PODER JUDICIÁRIO
TRIBUNAL DE JUSTIÇA DO ESTADO DA PARAÍBA
GABINETE DO DESEMBARGADOR LUIZ SILVIO RAMALHO JÚNIOR
ACÓRDÃO
APELAÇÃO CRIMINAL (Processo n° 055.2010,000431-0/001)
RELATOR: Dr. Marcos William de Oliveira, Juiz de Direito convocado para
substituir o Desembargador Luiz Silvio Ramalho Júnior
•
APELANTE: José Marcelo do Nascimento de Souza
ADVOGADO: Joao Barbosa Meira
APELADO: Justiça Pública
PENAL. Apelação Criminal. Crimes de estupro
tentado contra vulneráveis e furto qualificado.
Insuficiência probatória. Contradições. Presunção de
inocência. Princípio do "in dubio pro reo". Absolvição.
Provimento.
- Quando houver insuficiência de prova para a
formulação de um juízo conclusivo sobre a
existência do delito, a absolvição do réu é medida
imperativa, com força no princípio humanitário do in
dublo pro reo.
VISTOS, RELATADOS e DISCUTIDOS estes autos, em
que são partes as acima identificadas.
ACORDA a Câmara Criminal do Tribunal de Justiça do
Estado da Paraíba, à unanimidade, em dar provimento à apelação, nos termos
do voto do Relator, e em desarmonia com o parecer da Procuradoria-Geral de
Justiça.
RELATÓRIO
Trata-se de Apelação Criminal interposta por José
Marcelo do Nascimento de Souza, que tem por escopo impugnar sentença
proferida pela Juíza de Direito da Comarca de Remígio/PB, que, julgando
parcialmente procedente a denúncia ministerial, o condenou a uma pena de 13
(treze) anos e 03 (três) meses de reclusão e 10 (dez) dias multa, pela
infringência dos delitos previstos nos arts. 217-A c/c art. 14, II e art. 155, §4 0 ,
II, todos do CP c/c art. 1° da Lei n° 8.072/90.

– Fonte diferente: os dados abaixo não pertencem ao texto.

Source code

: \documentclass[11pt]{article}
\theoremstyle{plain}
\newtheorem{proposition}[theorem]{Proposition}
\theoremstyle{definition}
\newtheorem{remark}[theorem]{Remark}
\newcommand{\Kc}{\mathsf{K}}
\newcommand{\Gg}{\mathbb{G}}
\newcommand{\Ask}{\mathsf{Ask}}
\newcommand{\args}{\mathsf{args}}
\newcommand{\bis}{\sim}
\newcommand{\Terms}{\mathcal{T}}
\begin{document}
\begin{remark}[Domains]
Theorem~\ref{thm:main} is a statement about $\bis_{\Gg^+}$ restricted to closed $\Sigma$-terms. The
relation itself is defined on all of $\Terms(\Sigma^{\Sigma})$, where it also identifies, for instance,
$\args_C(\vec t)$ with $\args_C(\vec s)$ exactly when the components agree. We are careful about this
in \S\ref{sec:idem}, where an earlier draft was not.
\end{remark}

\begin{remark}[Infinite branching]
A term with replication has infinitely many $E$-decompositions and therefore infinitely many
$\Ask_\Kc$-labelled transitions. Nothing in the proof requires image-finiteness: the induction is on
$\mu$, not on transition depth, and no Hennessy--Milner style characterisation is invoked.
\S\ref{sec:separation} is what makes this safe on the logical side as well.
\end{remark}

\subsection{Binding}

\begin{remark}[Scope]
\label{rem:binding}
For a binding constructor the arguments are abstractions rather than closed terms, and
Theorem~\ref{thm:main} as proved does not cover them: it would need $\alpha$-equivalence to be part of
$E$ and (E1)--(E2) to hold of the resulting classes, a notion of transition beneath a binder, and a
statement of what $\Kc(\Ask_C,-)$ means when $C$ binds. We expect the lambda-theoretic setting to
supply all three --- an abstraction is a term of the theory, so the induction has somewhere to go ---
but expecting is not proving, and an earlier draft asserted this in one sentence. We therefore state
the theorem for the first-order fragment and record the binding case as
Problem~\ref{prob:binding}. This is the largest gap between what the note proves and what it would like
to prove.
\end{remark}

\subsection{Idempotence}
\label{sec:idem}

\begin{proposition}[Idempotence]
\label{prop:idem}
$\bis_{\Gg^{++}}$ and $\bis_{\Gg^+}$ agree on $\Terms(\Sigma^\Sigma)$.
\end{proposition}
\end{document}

Alega, em síntese, que deve ser absolvido —das
das
condenações pelos crimes de tentativa de estupro de vulnerável e pelo crime
de furto.
Quanto ao primeiro, afirma que os depoimentos das
vítimas foram contraditórios em relação aos fatos do suposto crime. Já o
segundo crime, esclarece que não restou devidamente comprovado, pois
nenhuma quantia foi encontrada em seu poder, no momento da prisão.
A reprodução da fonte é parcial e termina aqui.